Without a merchandising arm, a club won’t get what it wants from a manufacturer.

Imagine you can’t land a major manufacturer and end up with one no-one’s heard of and who’s quality cannot be relied on? How are you supposed to sell lots of shirts? If you can’t sell shirts forget getting a high profile retailer willing to stock the jerseys.

It’s a bad time to be without these things.

The club’s negotiating position is horrendously weak.

Everyone knows they are skint. Sports Direct will get the retail deal; that’s almost certain. And they know that without it, and with the clock ticking, the club will be unlikely to get a good one anywhere else. The shirt manufacturer may or may not be Puma, but the relationship with that sportswear firm has been shattered by last season’s Dave King hissy-fit. If they do sign on for another campaign it won’t be at improved terms.

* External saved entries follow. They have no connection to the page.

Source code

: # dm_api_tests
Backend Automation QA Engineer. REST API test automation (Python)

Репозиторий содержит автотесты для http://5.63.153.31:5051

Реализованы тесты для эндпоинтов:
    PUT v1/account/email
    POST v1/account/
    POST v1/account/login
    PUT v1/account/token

Ideally, a club would want those things taken care of before the campaign ends.

I expect Sevco to get it done on time … but there’s no pot of gold here, no matter what some claim.

Season Ticket Forms Are Going Out Soon And Sevco Fans Have A Lot Of Doubts.

Celtic fans will be asked to purchase season tickets soon.

We know roughly what we’re being asked to spend the money on in the next campaign. The manager will still be here. He’ll try to keep the best players we have, and I actually expect guys like Dembele to start the Champions League qualifiers. And if they stay for that I think they’ll stay the distance.

Sevco fans are being asked to buy the ultimate pig in a poke.

Uncertainty abounds over who their manager will be, what his team will look like, what their level of ambition is, and even with the best will in the world many of them are going to see the possibility of Graeme Murty at the club as a huge risk.

If he’s still not been confirmed one way or another, what are they being asked to buy into?

Material uncertainty stalks that club and even in perfect conditions they need to sell a lot of those seasons tickets right off the bat, because Close Brothers are getting paid from the take and they will not wait around or extend their payment deadline.

If UEFA is investigating the club’s finances – and even in the best case scenario they are likely to impose a “break even” requirement on Sevco, which will be devastating to any grand delusions the fans are likely to have – then the party might be over before it even starts.

This is a lot to sort out in a very short time and even the best run business might well struggle with all of these requirements and all these deals to get over the line. Nothing good will come of all this; none of their new contracts or agreements will be at premium levels because nobody pays big bucks for all this ambiguity, and especially not to a company that is on the record as being desperate for money, and depending on loans to survive.

The timing of it all is horrendous, and the situation will not improve as the countdown clocks tick down.